Turkey Denies U.S. Ceasefire Request as Delegation Travels to Ankara

Turkey denied U.S. requests for a ceasefire in northern Syria Wednesday, shortly before an American delegation is expected to arrive in Ankara.

Turkey shuts down requests of a ceasefire in northern Syria shortly before an American delegation is expected to travel overseas.

Turkish President made those remarks Wednesday saying, “They [the U.S.] say ‘declare a ceasefire.’ We could never declare a ceasefire.”

Erdogan was referring to a U.S. issued request for Turkish forces to declare a ceasefire in an attempt to mitigate the growing escalation in the region.

Meanwhile, an American delegation will travel to Turkey Wednesday, including Vice President Mike Pence and Secretary of State Mike Pompeo, to discuss the operation.

Despite confusion on whether or not Erdogan would meet with the U.S. officials, he has clarified he will speak with the delegation regarding the matter, but only with President Trump regarding a potential ceasefire.

Erdogan has made it clear he will not halt the offensive until Turkish forces are around 20 miles into Syria.

According to Fox News reports, Russian forces have also been deployed to area in an attempt to create a buffer zone between both Turkish and Kurdish fighters.

President Trump imposed sanctions on Turkey earlier this week and demanded Turkish forces halt the offensive targeting Kurdish forces.

The president signed the executive order Monday authorizing the sanctions, canceled trade talks involving a $100 billion trade deal, and also spiked steel tariffs back up to 50%. 

The sanctions will target a series of Turkish officials and institutions for the nation’s escalating aggression with Kurdish forces along the Turkish-Syrian border. 

The executive order also involves the blocking of property and prohibits certain individuals from entering the United States. 

President Trump has made it clear he is prepared to economically destroy Turkey through unprecedented sanctions if it does not cease the ongoing operation. 

Kurdish forces in northern Syria announced over the weekend they had reached a deal with President Bashar al-Assad’s government in an attempt to mitigate the threat.

The deal was announced late Sunday, and reportedly permits Assad’s government forces to deploy to Kurdish territory to halt the Turkish forces. 

According to the Syrian Observatory for Human Rights and other officials, at least nine people had died over the weekend amid Turkish airstrikes in the region. 

This comes just days after President Trump announced he would withdraw U.S. forces from the region as he continues his campaign to end the nation’s “endless wars.”

The announcement was last week with a press release saying, “Turkey will soon be moving forward with its long-planned operation into Northern Syria.

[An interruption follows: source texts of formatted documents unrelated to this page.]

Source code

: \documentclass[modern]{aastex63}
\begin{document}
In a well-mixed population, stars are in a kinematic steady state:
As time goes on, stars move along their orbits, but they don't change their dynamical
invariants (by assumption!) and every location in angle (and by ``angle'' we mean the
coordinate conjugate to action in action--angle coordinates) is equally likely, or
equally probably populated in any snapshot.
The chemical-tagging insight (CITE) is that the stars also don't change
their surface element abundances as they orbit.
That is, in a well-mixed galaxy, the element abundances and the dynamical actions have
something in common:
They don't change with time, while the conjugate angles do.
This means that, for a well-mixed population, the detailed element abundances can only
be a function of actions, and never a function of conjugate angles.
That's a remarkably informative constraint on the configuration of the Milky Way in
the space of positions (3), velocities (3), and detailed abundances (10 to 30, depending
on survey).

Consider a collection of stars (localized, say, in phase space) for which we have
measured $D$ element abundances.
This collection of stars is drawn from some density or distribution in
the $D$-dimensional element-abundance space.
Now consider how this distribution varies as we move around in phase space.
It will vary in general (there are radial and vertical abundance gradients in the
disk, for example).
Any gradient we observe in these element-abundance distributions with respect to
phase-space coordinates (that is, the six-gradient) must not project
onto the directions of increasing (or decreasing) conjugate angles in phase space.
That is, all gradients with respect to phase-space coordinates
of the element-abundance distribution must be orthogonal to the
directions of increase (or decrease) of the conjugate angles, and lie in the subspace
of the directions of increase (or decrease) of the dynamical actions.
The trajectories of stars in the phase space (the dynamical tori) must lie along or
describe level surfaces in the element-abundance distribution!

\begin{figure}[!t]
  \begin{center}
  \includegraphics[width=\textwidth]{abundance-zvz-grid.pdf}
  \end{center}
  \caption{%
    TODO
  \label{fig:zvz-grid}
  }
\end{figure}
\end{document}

The United States Armed Forces will not support or be involved in the operation, and United States forces, having defeated the ISIS territorial “Caliphate,” will no longer be in the immediate area.”

The press release went on to clarify many of the captured ISIS fighters came from Europe, but the nations they came from including France and Germany, refuse to take them for trials. 

In response, the United States has made it clear it will not hold them at the expense of American taxpayers, and from this point forward, Turkey will be responsible for handling it.